I've learned something extremely important about collaborations. It is something that people have often tried to tell me but I didn't have the experience to understand fully. Please note this is not a knock on any of my collaborators but simply a general observation:

You must set hard deadlines for the completion of papers.

I think at first this statement can seem either obvious or irrelevant to many people, but I'll explain why it is certainly not irrelevant.

First of all, it doesn't matter how good your work is if you don't communicate that work to the outside world efficiently. You won't be able to continue your good work because you won't be supported. And if you are in a collaboration your work depends on others, and you must consider others in order to produce efficiently.

This has been really hard for me to accept, because internally my motivation is to follow my interests, and that is it. This is true for most scientists I think, especially after they finish graduate school.

But when you join a collaboration most people are interested in lots projects but they themselves are the lead on at most one or two of those projects. But they have excellent ideas concerning all of the projects. This is where the fundamental problem arises: how do you get people to contribute work to your project on your timescale?

What usually happens is you think of a project and start working on it. You tell your collaborators about it. You think of all the most important issues right away and deal with them. Then you start thinking of not so obvious issues and work on them. Then the work starts to feel like it's ready to share with the larger community. You must do this in order to be supported. You write it up and send it off to collaborators. For the first time, your collaborators start to really think about the project, and they have many good ideas. Most of them you already thought of but there are some ideas you have yet to address. Addressing these new issues often requires work from you, but it often requires a fair amount of work from the individual collaborator because only they fully understand it. So you end up delaying publication for a while, sometimes a long while.

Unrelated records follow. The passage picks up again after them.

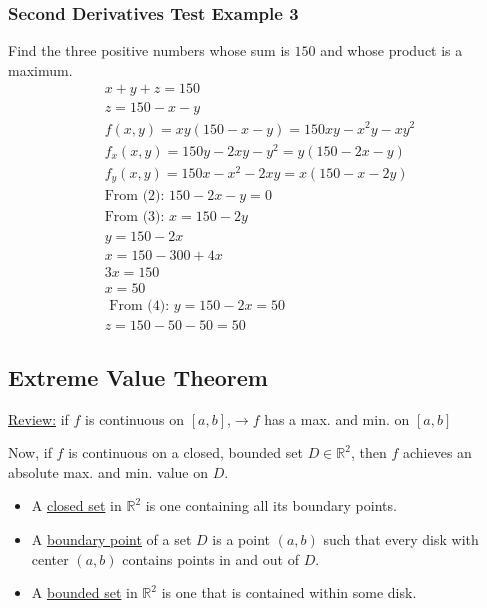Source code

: \documentclass[12pt]{article}
\begin{document}
\subsubsection{Second Derivatives Test Example 3}
Find the three positive numbers whose sum is \(150\) and whose product is a maximum.
\begin{align}
	\nonumber x + y + z = 150 \\
	\nonumber z = 150 - x - y \\
	f(x,y) = xy(150 - x - y) = 150xy -x^2y - xy^2 \\
	f_x(x,y) = 150y - 2xy - y^2 = y(150 - 2x - y)\\
	f_y(x,y) = 150x - x^2 - 2xy = x(150 - x - 2y)\\
	\nonumber \text{From (2): } 150 - 2x - y = 0 \\
	\nonumber \text{From (3): } x = 150 - 2y \\
	y = 150 - 2x \\
	\nonumber x = 150 - 300 + 4x \\	
	\nonumber 3x = 150 \\
	x = 50 \\
	\nonumber \text{ From (4): } y = 150-2x = 50 \\
	z = 150 - 50 - 50 = 50 
\end{align}
\fbox{
	\begin{minipage}{2in}
		\[
			\therefore x = 50, y = 50, z = 50
		\]
	\end{minipage}
}

\subsection{Extreme Value Theorem}
\underline{Review:} if \(f\) is continuous on \([a,b]\),\(\rightarrow  f\) has a max. and min. on \([a,b]\)  

Now, if \(f\) is continuous on a closed, bounded set \(D \in \mathbb{R}^2\), then \(f\)  achieves an absolute max. and min. value on \(D\).  
\begin{itemize}
	\item A \underline{closed set} in \(\mathbb{R}^2 \) is one containing all its boundary points.
	\item A \underline{boundary point} of a set \(D\)  is a point \((a,b)\) such that every disk with center \((a,b)\) contains points in and out of \(D\). 
	\item A \underline{bounded set} in \(\mathbb{R}^2\) is one that is contained within some disk.
\end{itemize}
\end{document}
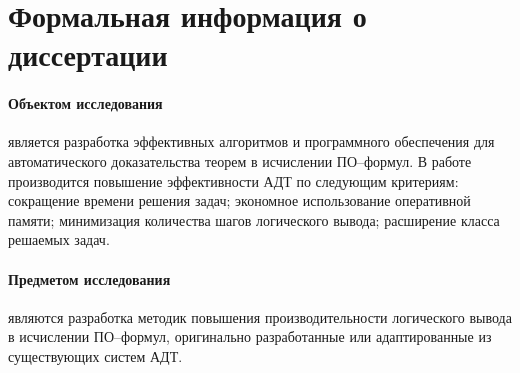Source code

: \section{Формальная информация о диссертации}


\paragraph{Объектом исследования}\hspace{-1em} является разработка эффективных алгоритмов и программного обеспечения для автоматического доказательства теорем в исчислении ПО--формул. В работе производится повышение эффективности АДТ по следующим критериям: сокращение времени решения задач; экономное использование оперативной памяти; минимизация количества шагов логического вывода; расширение класса решаемых задач. %

\paragraph{Предметом исследования}\hspace{-1em} являются разработка методик повышения производительности логического вывода в исчислении ПО--формул, оригинально разработанные или адаптированные из существующих систем АДТ.


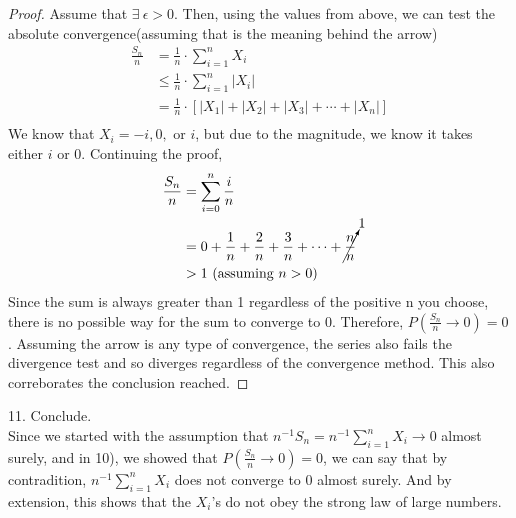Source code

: \documentclass[11pt]{article}
\begin{document}
\begin{proof}
	Assume that $\exists~\epsilon > 0$. Then, using the values from above, we can test the absolute convergence(assuming that is the meaning behind the arrow)
	\begin{align*}
		\frac{S_n}{n} &= \frac{1}{n} \cdot \sum_{i=1}^{n} X_i \\
		&\le \frac{1}{n} \cdot \sum_{i=1}^{n} \left| X_i \right| \\
		&= \frac{1}{n} \cdot \left[ \left| X_1 \right| + \left| X_2 \right| + \left| X_3 \right| + \cdots + \left| X_n \right| \right]\\
	\end{align*}
	We know that $X_i = -i, 0, \text{ or } i$, but due to the magnitude, we know it takes either $i$ or 0. Continuing the proof, 
	\begin{align*}
		\frac{S_n}{n} &= \sum_{i = 0}^{n} \frac{i}{n} \\
		&=  0 + \frac{1}{n} + \frac{2}{n} + \frac{3}{n} + \cdots + \cancelto{1}{\frac{n}{n}} \\
		&> 1 \text{ (assuming $n > 0$)} \\
	\end{align*} 
	Since the sum is always greater than 1 regardless of the positive n you choose, there is no possible way for the sum to converge to 0. 
	Therefore, $P \left( \frac{S_n}{n} \to 0 \right) = 0$. Assuming the arrow is any type of convergence, the series also fails the divergence test and so diverges regardless of the convergence method. This also correborates the conclusion reached. 
\end{proof}
11. Conclude. \\
Since we started with the assumption that $n^{-1} S_n = n^{-1} \sum_{i=1}^{n} X_i \to 0$ almost surely, and in 10), we showed that $P(\frac{S_n}{n} \to 0) = 0$,
we can say that by contradition, $n^{-1}\sum_{i=1}^{n}X_i$ does not converge to 0 almost surely. And by extension, this shows that the $X_i$'s do not obey the strong law of large numbers.
\end{document}
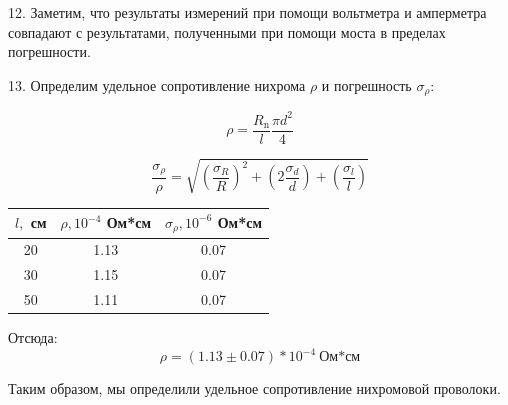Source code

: \documentclass[14pt]{article}
\begin{document}
	
	\vspace{0.5cm}
	12. Заметим, что результаты измерений при помощи вольтметра и амперметра совпадают с результатами, полученными при помощи
	моста в пределах погрешности.
	
	\vspace{0.5cm}
	13. Определим удельное сопротивление нихрома $\rho$ и погрешность $\sigma_\rho$:
	
	$$\rho = \frac{R_\text{n}}{l}\frac{\pi d^2}{4}$$
	
	$$\frac{\sigma_\rho}{\rho} = \sqrt{\left(\frac{\sigma_R}{R}\right)^2 + \left(2\frac{\sigma_d}{d}\right) + 
	\left(\frac{\sigma_l}{l}\right)}$$	
	
	\vspace{0.5cm}
	\begin{center}
	\begin{tabular}{|c|c|c|}
	\hline
	$l,$ см 	& $\rho, 10^{-4}$ Ом*см 	& $\sigma_\rho, 10^{-6}$ Ом*см\\
	\hline
	20			& 1.13 						& 0.07\\
	\hline
	30			& 1.15						& 0.07\\
	\hline
	50			& 1.11						& 0.07\\ 
	\hline
	\end{tabular}
	\end{center}
	
	\vspace{1cm}
	Отсюда:	
	$$\boxed{\boxed{\rho = (1.13 \pm 0.07)*10^{-4}~\text{Ом*см}}}$$
	
	\vspace{1cm}
	Таким образом, мы определили удельное сопротивление нихромовой проволоки. 
	
\end{document}
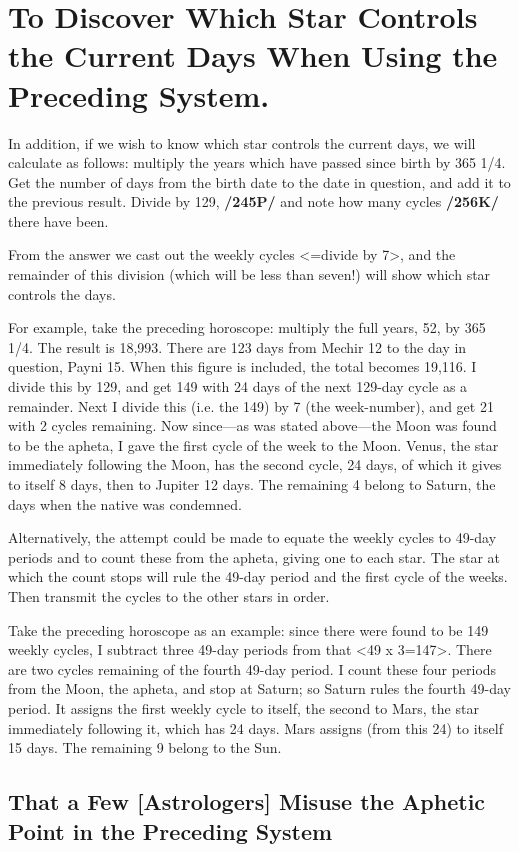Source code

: \section{To Discover Which Star Controls the Current Days When Using the Preceding System.}

In addition, if we wish to know which star controls the current days, we will calculate as follows: multiply the years which have passed since birth by 365 1/4. Get the number of days from the birth date to
the date in question, and add it to the previous result. Divide by 129, \textbf{/245P/} and note how many cycles \textbf{/256K/} there have been. 

From the answer we cast out the weekly cycles <=divide by 7>, and the remainder of this division (which will be less than seven!) will show which star controls the days.

For example, take the preceding horoscope: multiply the full years, 52, by 365 1/4. The result is 18,993. There are 123 days from Mechir 12 to the day in question, Payni 15. When this figure is included, the total becomes 19,116. I divide this by 129, and get 149 with 24 days of the next 129-day cycle as a remainder. Next I divide this (i.e. the 149) by 7 (the week-number), and get 21 with 2 cycles remaining. Now since—as was stated above—the Moon was found to be the apheta, I gave the first cycle of the week to the Moon. Venus, the star immediately following the Moon, has the second cycle, 24 days, of which it gives to itself 8 days, then to Jupiter 12 days. The remaining 4 belong to Saturn, the days when the native was condemned.

Alternatively, the attempt could be made to equate the weekly cycles to 49-day periods and to count these from the apheta, giving one to each star. The star at which the count stops will rule the 49-day period and the first cycle of the weeks. Then transmit the cycles to the other stars in order. 

Take the preceding horoscope as an example: since there were found to be 149 weekly cycles, I subtract three 49-day periods from that <49 x 3=147>. There are two cycles remaining of the fourth 49-day period. I count these four periods from the Moon, the apheta, and stop at Saturn; so Saturn rules the fourth 49-day period. It assigns the first weekly cycle to itself, the second to Mars, the star immediately following it, which has 24 days. Mars assigns (from this 24) to itself 15 days. The remaining 9 belong to the Sun.

\subsection{That a Few [Astrologers] Misuse the Aphetic Point in the Preceding System}


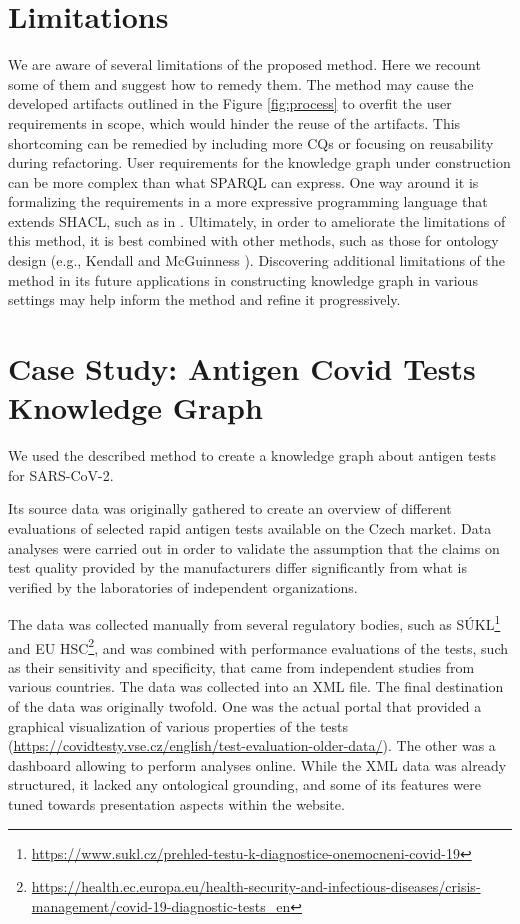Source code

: \documentclass[
]{ceurart}
\begin{document}
\section{Limitations}
We are aware of several limitations of the proposed method. Here we recount some of them and suggest how to remedy them. The method may cause the developed artifacts outlined in the Figure \ref{fig:process} to overfit the user requirements in scope, which would hinder the reuse of the artifacts. This shortcoming can be remedied by including more CQs or focusing on reusability during refactoring. User requirements for the knowledge graph under construction can be more complex than what SPARQL can express. One way around it is formalizing the requirements in a more expressive programming language that extends SHACL, such as in \cite{SHACLJS2017}. Ultimately, in order to ameliorate the limitations of this method, it is best combined with other methods, such as those for ontology design (e.g., Kendall and McGuinness \cite{Kendall2019}). Discovering additional limitations of the method in its future applications in constructing knowledge graph in various settings may help inform the method and refine it progressively.

\section{Case Study: Antigen Covid Tests Knowledge Graph}

We used the described method to create a knowledge graph about antigen tests for SARS-CoV-2.

Its source data was originally gathered to create an overview of different evaluations of selected rapid antigen tests available on the Czech market.
Data analyses were carried out  \cite{Kliegr2022} in order to validate the assumption that the claims on test quality provided by the manufacturers differ significantly from what is verified by the laboratories of independent organizations.

The data was collected manually from several regulatory bodies, such as SÚKL\footnote{\url{https://www.sukl.cz/prehled-testu-k-diagnostice-onemocneni-covid-19}} and EU HSC\footnote{\url{https://health.ec.europa.eu/health-security-and-infectious-diseases/crisis-management/covid-19-diagnostic-tests_en}}, and was combined with performance evaluations of the tests, such as their sensitivity and specificity, that came from independent studies from various countries.
The data was collected into an XML file.
The final destination of the data was originally twofold.
One was the actual portal that provided a graphical visualization of various properties of the tests (\url{https://covidtesty.vse.cz/english/test-evaluation-older-data/}).
The other was a dashboard allowing to perform analyses online.
While the XML data was already structured, it lacked any ontological grounding, and some of its features were tuned towards presentation aspects within the website.
\end{document}
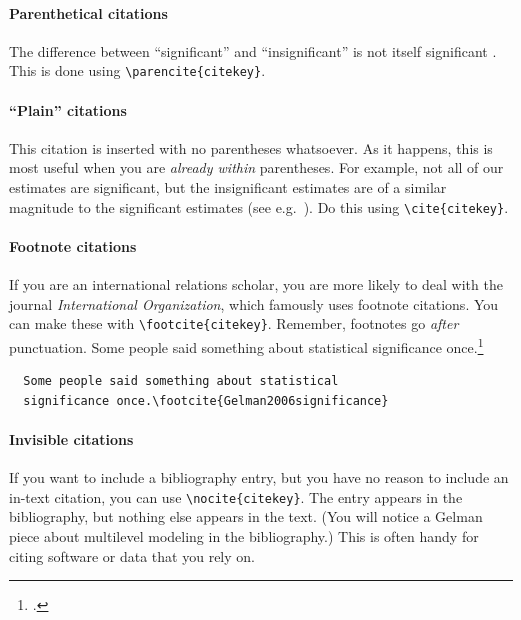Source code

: \documentclass[12pt
              ]{article}
\begin{document}
\paragraph{Parenthetical citations} 
The difference between ``significant'' and ``insignificant'' is not itself significant \parencite{Gelman2006significance}. This is done using \verb+\parencite{citekey}+.

\paragraph{``Plain'' citations} 
This citation is inserted with no parentheses whatsoever. As it happens, this is most useful when you are \emph{already within} parentheses. For example, not all of our estimates are significant, but the insignificant estimates are of a similar magnitude to the significant estimates (see e.g.\ \cite{Gelman2006significance}). Do this using \verb+\cite{citekey}+.



\paragraph{Footnote citations}
If you are an international relations scholar, you are more likely to deal with the journal \emph{International Organization}, which famously uses footnote citations. You can make these with \verb+\footcite{citekey}+. Remember, footnotes go \emph{after} punctuation. Some people said something about statistical significance once.\footcite{Gelman2006significance}
\newline
\begin{minipage}{\linewidth}
\begin{lstlisting}
  Some people said something about statistical 
  significance once.\footcite{Gelman2006significance}
\end{lstlisting}
\end{minipage}


\paragraph{Invisible citations}
If you want to include a bibliography entry, but you have no reason to include an in-text citation, you can use \verb+\nocite{citekey}+. The entry appears in the bibliography, but nothing else appears in the text. (You will notice a Gelman piece about multilevel modeling in the bibliography.) This is often handy for citing software or data that you rely on. \nocite{Gelman2006multilevel}
\end{document}
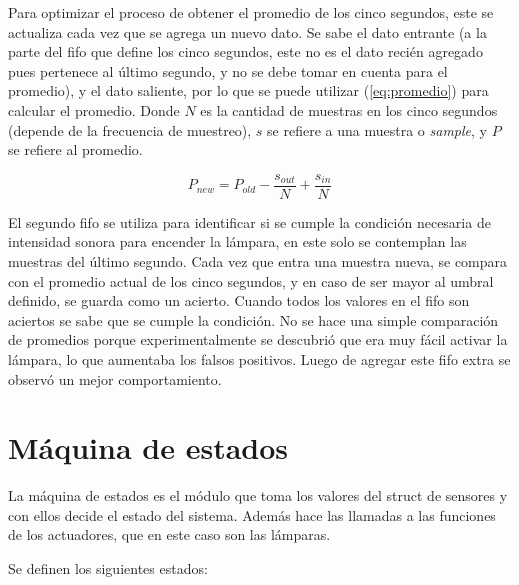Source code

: Para optimizar el proceso de obtener el promedio de los cinco segundos, este se
actualiza cada vez que se agrega un nuevo dato. Se sabe el dato entrante (a la parte del fifo que
define los cinco segundos, este no es el dato recién agregado pues pertenece al último segundo, y
no se debe tomar en cuenta para el promedio), y el dato saliente, por lo que se puede utilizar
(\ref{eq:promedio}) para calcular el promedio. Donde $N$ es la cantidad de muestras en los cinco
segundos (depende de la frecuencia de muestreo), $s$ se refiere a una muestra o \textit{sample}, y
$P$ se refiere al promedio.

\begin{equation}
  P_{new} = P_{old}-\frac{s_{out}}{N}+\frac{s_{in}}{N}
\end{equation}

El segundo fifo se utiliza para identificar si se cumple la condición necesaria de intensidad sonora
para encender la lámpara, en este solo se contemplan las muestras del último segundo.  Cada vez que
entra una muestra nueva, se compara con el promedio actual de los cinco segundos, y en caso de ser
mayor al umbral definido, se guarda como un acierto. Cuando todos los valores en el fifo son
aciertos se sabe que se cumple la condición. No se hace una simple comparación de promedios porque
experimentalmente se descubrió que era muy fácil activar la lámpara, lo que aumentaba los falsos
positivos. Luego de agregar este fifo extra se observó un mejor comportamiento.

\section{Máquina de estados}

La máquina de estados es el módulo que toma los valores del struct de sensores y con ellos decide el
estado del sistema. Además hace las llamadas a las funciones de los actuadores, que en este caso son
las lámparas. 

Se definen los siguientes estados:

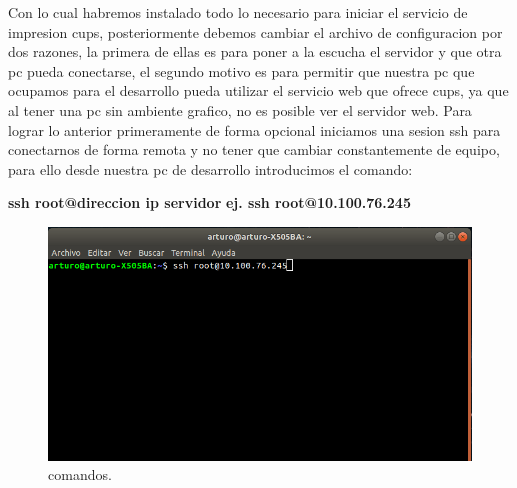 Con lo cual habremos instalado todo lo necesario para iniciar el servicio de impresion cups, posteriormente debemos cambiar el archivo de configuracion por dos razones, la primera de ellas es para poner a la escucha el servidor y que otra pc pueda conectarse, el segundo motivo es para permitir que nuestra pc que ocupamos para el desarrollo pueda utilizar el servicio web que ofrece cups, ya que al tener una pc sin ambiente grafico, no es posible ver el servidor web. Para lograr lo anterior primeramente de forma opcional iniciamos una sesion ssh para conectarnos de forma remota y no tener que cambiar constantemente de equipo, para ello desde nuestra pc de desarrollo introducimos el comando:
\\
\begin{center}
\textbf{ssh root@direccion ip servidor}
\textbf{ej. ssh root@10.100.76.245}
\end {center}
\FloatBarrier
\begin{figure}[htbp!]
		\centering
			\includegraphics[width=.9\textwidth]{images/r2}
		\caption{comandos.}
		\label{image:r2}
\end{figure}
\FloatBarrier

If only everyone involved knew from the beginning that the paper would be released on an exact day, with no possible delay, they would have been forced to think about the project from it's inception in order to contribute. They would have realized that some input was needed from them up front. They would have done this work while you were working. Most of these issues would have been dealt with by the time the first draft was written.

Collaborating is worth while because I learn so much by seeing other people's perspectives. And everyone has such varied skills that the work is always better for it. The theory is that a deadline is an impersonal rule that once established should help to keep the ideas and work flowing more naturally and efficiently.

Erin

Sunday, August 26, 2007

M/L paper really close

I know I said it was close before, but unless something comes up it should be out in a couple of weeks. If things move fast it could come out with papers I and II, which should come out this week.

For those who want a preview: the M/L goes as M^0.33 within r200, the M/L reaches an asymptotic value on large scales (20Mpc) and when you multiply that number by the luminosity density you get 0.20 +/- 0.02. There is a factor of bias on that too, but we don't know what it is exactly other than it should be of order unity.